Telecom to Expand Footprint
 
“All in all, what is fascinating about the telecommunications ecosystem of 2014 is that mobile is on the leading edge of  innovation that crosses virtually every industry and sector, and is a key engine of economic growth for the U.S.”
 
Innovation has been the cornerstone of success in the mobile ecosystem, and companies should keep pushing on the accelerator  as many more opportunities exist. For example, new devices will continue to arrive with varied price points and different  form factors— bigger screens, flexible screens, curved  screens. Mobile capabilities are being extended into completely new  devices, including wearable technology such as glasses, smart watches and fitness/ health devices—and these are just the tip  of the iceberg. We’ve been seeing indications that the benefit derived from relevant features and functionality, as well as  apps, have greatly improved the value proposition to consumers, resulting in increased receptivity in paying more for  devices.
 
Mobile is driving profits and value creation across the industry, but deploying it isn’t cheap.
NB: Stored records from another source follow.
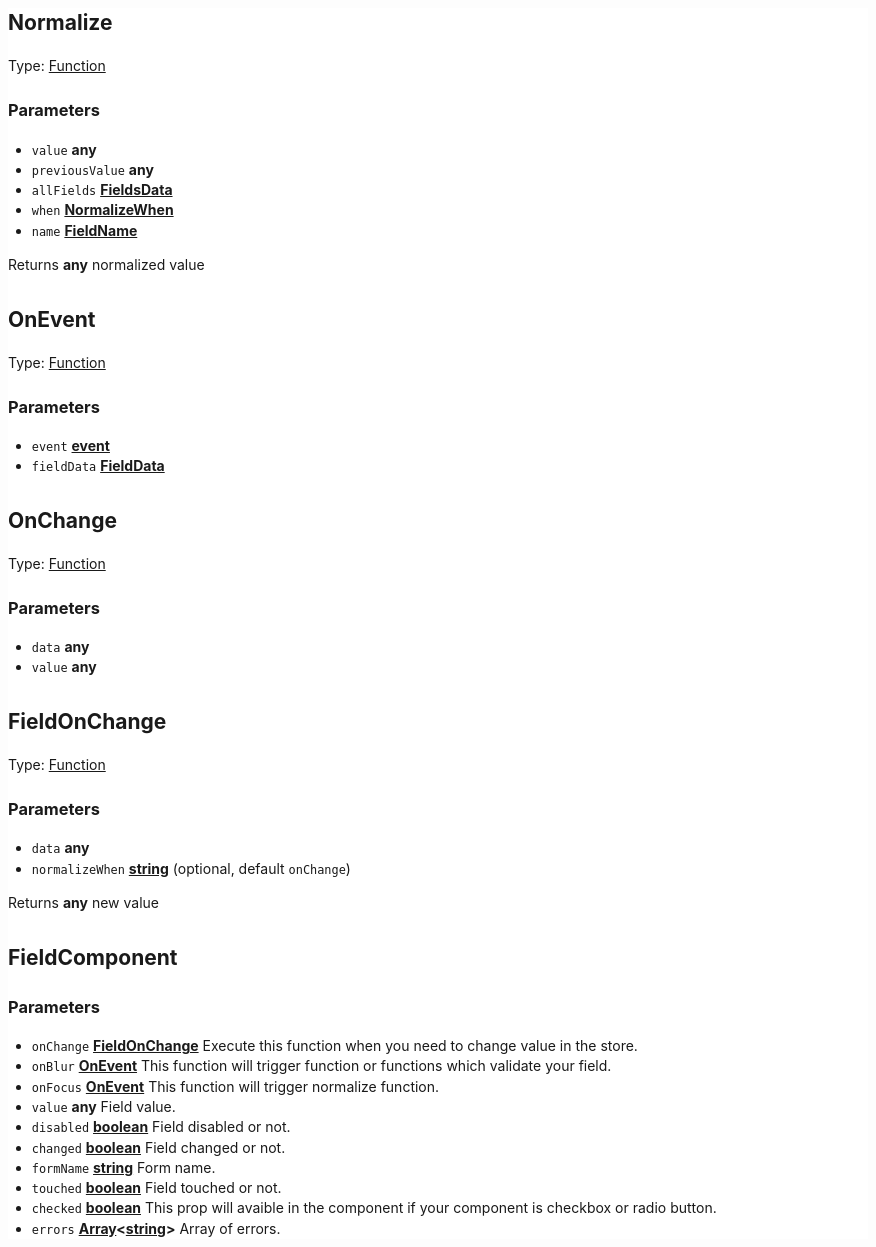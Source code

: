 ## Normalize

Type: [Function][107]

### Parameters

-   `value` **any** 
-   `previousValue` **any** 
-   `allFields` **[FieldsData][112]** 
-   `when` **[NormalizeWhen][117]** 
-   `name` **[FieldName][109]** 

Returns **any** normalized value

## OnEvent

Type: [Function][107]

### Parameters

-   `event` **[event][113]** 
-   `fieldData` **[FieldData][114]** 

## OnChange

Type: [Function][107]

### Parameters

-   `data` **any** 
-   `value` **any** 

## FieldOnChange

Type: [Function][107]

### Parameters

-   `data` **any** 
-   `normalizeWhen` **[string][96]**  (optional, default `onChange`)

Returns **any** new value

## FieldComponent

### Parameters

-   `onChange` **[FieldOnChange][118]** Execute this function when you need to change value in the store.
-   `onBlur` **[OnEvent][103]** This function will trigger function or functions which validate your field.
-   `onFocus` **[OnEvent][103]** This function will trigger normalize function.
-   `value` **any** Field value.
-   `disabled` **[boolean][99]** Field disabled or not.
-   `changed` **[boolean][99]** Field changed or not.
-   `formName` **[string][96]** Form name.
-   `touched` **[boolean][99]** Field touched or not.
-   `checked` **[boolean][99]** This prop will avaible in the component if your component is checkbox or radio button.
-   `errors` **[Array][108]&lt;[string][96]>** Array of errors.


[1]: #components
[2]: #form
[3]: #parameters
[4]: #examples
[5]: #field
[6]: #parameters-1
[7]: #examples-1
[8]: #button
[9]: #parameters-2
[10]: #examples-2
[11]: #selectformdata
[12]: #parameters-3
[13]: #examples-3
[14]: #actions
[15]: #setfieldtouched
[16]: #parameters-4
[17]: #examples-4
[18]: #setfieldstouched
[19]: #parameters-5
[20]: #examples-5
[21]: #setfieldshidden
[22]: #parameters-6
[23]: #examples-6
[24]: #setfieldhidden
[25]: #parameters-7
[26]: #examples-7
[27]: #setfielderrors
[28]: #parameters-8
[29]: #examples-8
[30]: #setfieldserrors
[31]: #parameters-9
[32]: #examples-9
[33]: #changefieldsvalues
[34]: #parameters-10
[35]: #examples-10
[36]: #setfieldchanged
[37]: #parameters-11
[38]: #examples-11
[39]: #setfieldschanged
[40]: #parameters-12
[41]: #examples-12
[42]: #removefield
[43]: #parameters-13
[44]: #examples-13
[45]: #resetfield
[46]: #parameters-14
[47]: #examples-14
[48]: #resetfields
[49]: #parameters-15
[50]: #examples-15
[51]: #setfielddisabled
[52]: #parameters-16
[53]: #examples-16
[54]: #setfieldsdisabled
[55]: #parameters-17
[56]: #examples-17
[57]: #changefieldvalue
[58]: #parameters-18
[59]: #examples-18
[60]: #setformsubmitted
[61]: #parameters-19
[62]: #examples-19
[63]: #resetform
[64]: #parameters-20
[65]: #examples-20
[66]: #types
[67]: #resetstate
[68]: #formreducercreator
[69]: #parameters-21
[70]: #onsubmitfailed
[71]: #parameters-22
[72]: #onsubmit
[73]: #parameters-23
[74]: #fieldname
[75]: #fielddata
[76]: #properties
[77]: #fieldsdata
[78]: #validate
[79]: #parameters-24
[80]: #validatefunctions
[81]: #parameters-25
[82]: #normalizewhen
[83]: #normalize
[84]: #parameters-26
[85]: #onevent
[86]: #parameters-27
[87]: #onchange
[88]: #parameters-28
[89]: #fieldonchange
[90]: #parameters-29
[91]: #fieldcomponent
[92]: #parameters-30
[93]: #buttontype
[94]: #buttoncomponent
[95]: #parameters-31
[96]: https://developer.mozilla.org/docs/Web/JavaScript/Reference/Global_Objects/String
[97]: #onsubmitfailed
[98]: #onsubmit
[99]: https://developer.mozilla.org/docs/Web/JavaScript/Reference/Global_Objects/Boolean
[100]: #fieldcomponent
[101]: #validatefunctions
[102]: #normalize
[103]: #onevent
[104]: #onchange
[105]: #buttontype
[106]: #buttoncomponent
[107]: https://developer.mozilla.org/docs/Web/JavaScript/Reference/Statements/function
[108]: https://developer.mozilla.org/docs/Web/JavaScript/Reference/Global_Objects/Array
[109]: #fieldname
[110]: https://developer.mozilla.org/docs/Web/JavaScript/Reference/Global_Objects/Object
[111]: #resetstate
[112]: #fieldsdata
[113]: https://developer.mozilla.org/docs/Web/API/Event
[114]: #fielddata
[115]: https://developer.mozilla.org/docs/Web/JavaScript/Reference/Global_Objects/undefined
[116]: #validate
[117]: #normalizewhen
[118]: #fieldonchange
Telecom companies need to  invest—expanding their footprint, updating technology and infrastructure, acquiring spectrum and funding R&D. Companies that  don’t, or can’t, maintain focus on rapid innovation may lose out to those that do. In order to maximize the value of  innovation, instead of carriers doing it all themselves, they may want to supplement traditional offerings with more  non-traditional arrangements.
 
Rather than building a health care competency themselves, for example, they can team up with health care providers through  joint ventures, partnerships and other relationships. The same dynamic is possible between telecom and financial services  companies, as well as in many other industries.